Rencontre avec Beate

L’année suivante, Arno entre en résistance et, fin 1943, après la débâcle italienne, les arrestations se multiplient. Il fait alors construire une cloison dans un placard profond. Serge Klarsfeld se souvient parfaitement de cette nuit où il a fallu se cacher, où son père est allé ouvrir, où l’on a demandé à ce dernier où étaient sa femme et ses enfants, où il a menti puis réussi à embrasser la main de son épouse avant d’être embarqué. Et – puisque c’est le titre du podcast et du livre édité par Flammarion pour l’occasion –, « on pensait qu’il allait revenir ».

A l’épisode 3, Serge Klarsfeld dit pourtant la certitude, soudain, que son père ne reviendrait pas : « A la seconde même, j’ai arrêté de croire en Dieu », confie-t-il. Au quatrième et dernier épisode, il raconte sa rencontre, un jour de mai 1960, et alors qu’il se rendait à sa première réunion franco-allemande, avec Beate Auguste Künzel, sa future épouse.

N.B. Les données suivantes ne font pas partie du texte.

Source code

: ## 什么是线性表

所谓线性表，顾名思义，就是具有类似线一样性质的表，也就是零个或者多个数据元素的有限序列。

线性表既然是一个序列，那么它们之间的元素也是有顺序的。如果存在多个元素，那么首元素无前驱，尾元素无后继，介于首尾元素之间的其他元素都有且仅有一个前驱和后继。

Cinq ans plus tard, alors qu’il s’apprête à être père, Serge Klarsfeld veut retrouver plus précisément ce qui est arrivé au sien : le numéro du convoi, le numéro de matricule (159683) qu’on lui donna à son arrivée à Auschwitz. Il comprend que ce geste opéré pour la mémoire de son père doit désormais se transformer en une recherche collective : « A la volonté des nazis de détruire et d’anéantir le peuple juif, nous, juifs, opposons notre volonté de mémoire juive, précise et intransigeante. » Cette collection de podcasts, confiée aux bons soins de Léa Veinstein, y participe.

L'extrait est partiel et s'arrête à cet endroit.